Alex’s clear focus lies on vineyard work, guided by the motto “Back to the roots“. Employing biodynamic methods without rigid dogma, he aims to revive the original Rheingau style in his Rieslings. In the cellar, the wines are meant to be guided rather than manipulated. He staunchly rejects excessive intervention and the use of clarifying agents. All wines undergo spontaneous fermentation and extended aging on the lees. He also occasionally experiments with adding whole, healthy grapes to the fermented wine in barrels. This undertaking results in vibrant, complex, and extremely drinkable Rieslings — a style that is somewhat unique in the Rheingau.

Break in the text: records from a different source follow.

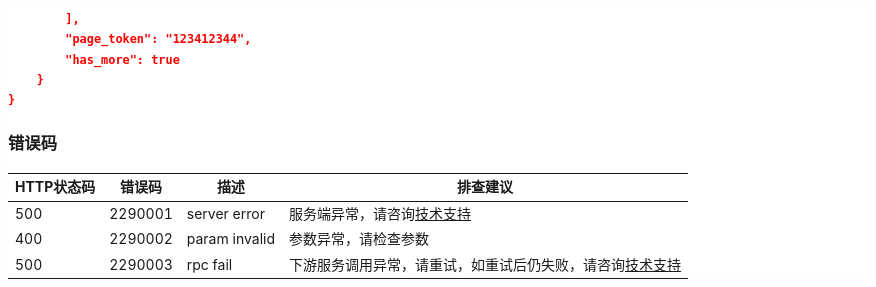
 ```json
        ],
        "page_token": "123412344",
        "has_more": true
    }
}
```

### 错误码

HTTP状态码 | 错误码 | 描述 | 排查建议
--- | --- | --- | ---
500 | 2290001 | server error | 服务端异常，请咨询[技术支持](https://applink.feishu.cn/TLJpeNdW)
400 | 2290002 | param invalid | 参数异常，请检查参数
500 | 2290003 | rpc fail | 下游服务调用异常，请重试，如重试后仍失败，请咨询[技术支持](https://applink.feishu.cn/TLJpeNdW)
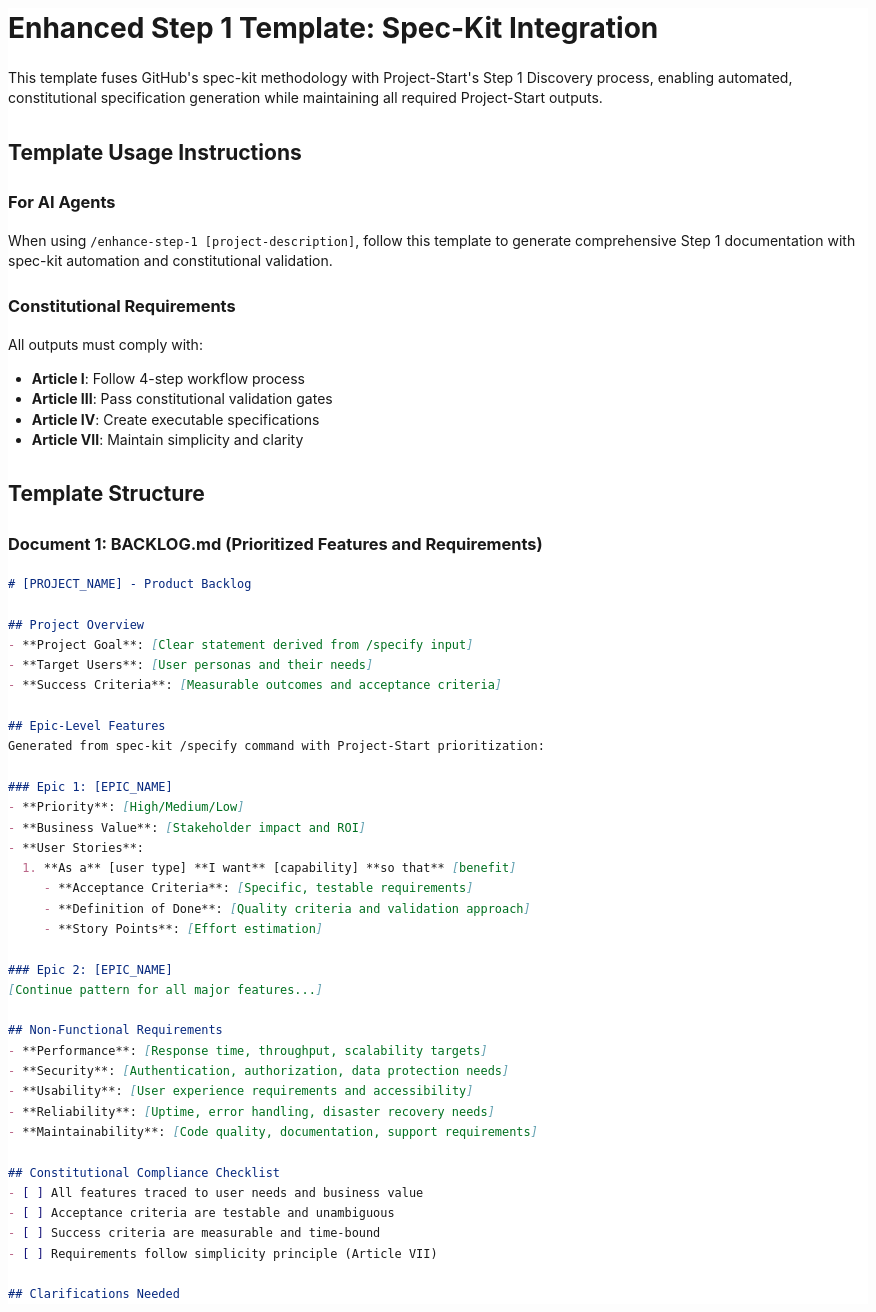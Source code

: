 # Enhanced Step 1 Template: Spec-Kit Integration

This template fuses GitHub's spec-kit methodology with Project-Start's Step 1 Discovery process, enabling automated, constitutional specification generation while maintaining all required Project-Start outputs.

## Template Usage Instructions

### For AI Agents
When using `/enhance-step-1 [project-description]`, follow this template to generate comprehensive Step 1 documentation with spec-kit automation and constitutional validation.

### Constitutional Requirements
All outputs must comply with:
- **Article I**: Follow 4-step workflow process
- **Article III**: Pass constitutional validation gates
- **Article IV**: Create executable specifications
- **Article VII**: Maintain simplicity and clarity

## Template Structure

### Document 1: BACKLOG.md (Prioritized Features and Requirements)

```markdown
# [PROJECT_NAME] - Product Backlog

## Project Overview
- **Project Goal**: [Clear statement derived from /specify input]
- **Target Users**: [User personas and their needs]
- **Success Criteria**: [Measurable outcomes and acceptance criteria]

## Epic-Level Features
Generated from spec-kit /specify command with Project-Start prioritization:

### Epic 1: [EPIC_NAME]
- **Priority**: [High/Medium/Low]
- **Business Value**: [Stakeholder impact and ROI]
- **User Stories**:
  1. **As a** [user type] **I want** [capability] **so that** [benefit]
     - **Acceptance Criteria**: [Specific, testable requirements]
     - **Definition of Done**: [Quality criteria and validation approach]
     - **Story Points**: [Effort estimation]

### Epic 2: [EPIC_NAME]
[Continue pattern for all major features...]

## Non-Functional Requirements
- **Performance**: [Response time, throughput, scalability targets]
- **Security**: [Authentication, authorization, data protection needs]
- **Usability**: [User experience requirements and accessibility]
- **Reliability**: [Uptime, error handling, disaster recovery needs]
- **Maintainability**: [Code quality, documentation, support requirements]

## Constitutional Compliance Checklist
- [ ] All features traced to user needs and business value
- [ ] Acceptance criteria are testable and unambiguous
- [ ] Success criteria are measurable and time-bound
- [ ] Requirements follow simplicity principle (Article VII)

## Clarifications Needed
```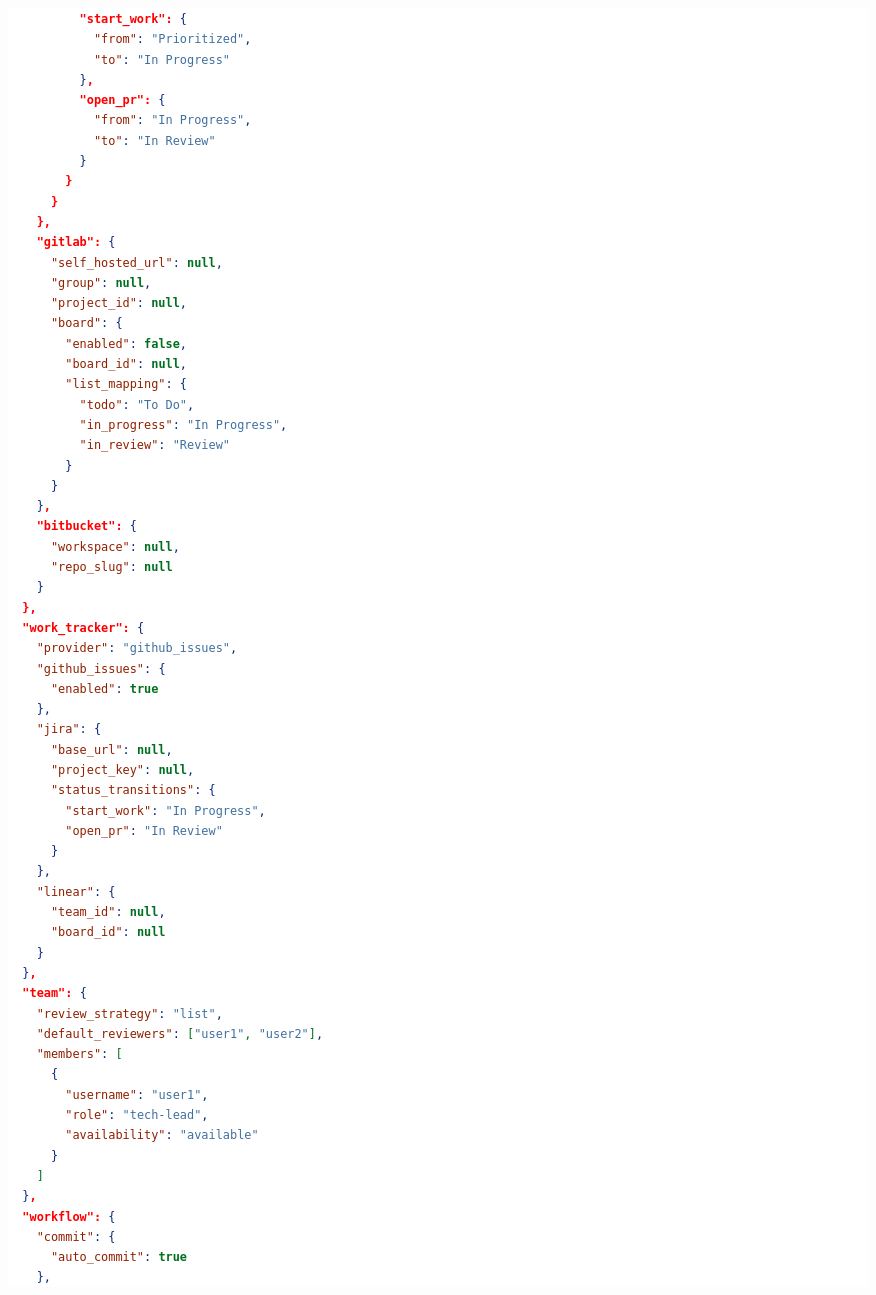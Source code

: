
 ```json
          "start_work": {
            "from": "Prioritized",
            "to": "In Progress"
          },
          "open_pr": {
            "from": "In Progress",
            "to": "In Review"
          }
        }
      }
    },
    "gitlab": {
      "self_hosted_url": null,
      "group": null,
      "project_id": null,
      "board": {
        "enabled": false,
        "board_id": null,
        "list_mapping": {
          "todo": "To Do",
          "in_progress": "In Progress",
          "in_review": "Review"
        }
      }
    },
    "bitbucket": {
      "workspace": null,
      "repo_slug": null
    }
  },
  "work_tracker": {
    "provider": "github_issues",
    "github_issues": {
      "enabled": true
    },
    "jira": {
      "base_url": null,
      "project_key": null,
      "status_transitions": {
        "start_work": "In Progress",
        "open_pr": "In Review"
      }
    },
    "linear": {
      "team_id": null,
      "board_id": null
    }
  },
  "team": {
    "review_strategy": "list",
    "default_reviewers": ["user1", "user2"],
    "members": [
      {
        "username": "user1",
        "role": "tech-lead",
        "availability": "available"
      }
    ]
  },
  "workflow": {
    "commit": {
      "auto_commit": true
    },
```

I had the opportunity to gain a comprehensive impression of his 2022 wines during an intensive tasting of his barrels in January 2023. Later in the summer, I had the opportunity to sample some already bottled wines. What was the takeaway? Well, with just his second vintage, Alex has managed to establish a clear characteristic for his wines. Alongside a consistently restrained Riesling fruitiness, his wines shine with delicate herbal notes, bright blossoms, a saline structure, a certain purity and substantial depth. This holds true from his estate wine to his single-vineyard releases. Impressive.
I vividly remember the barrel samples from Kapellenberg and Schlossberg. Both left me speechless, evoking an undeniable sense of goosebumps — a fitting description of the profound impact these wines had on me.
Alexander Schregel produces Rieslings with enthusiasm, passion and expertise, placing significant emphasis on revealing the wines’ origin through precise craftsmanship. In the heart of Rüdesheim, a new Riesling star has emerged, destined to make waves in the future.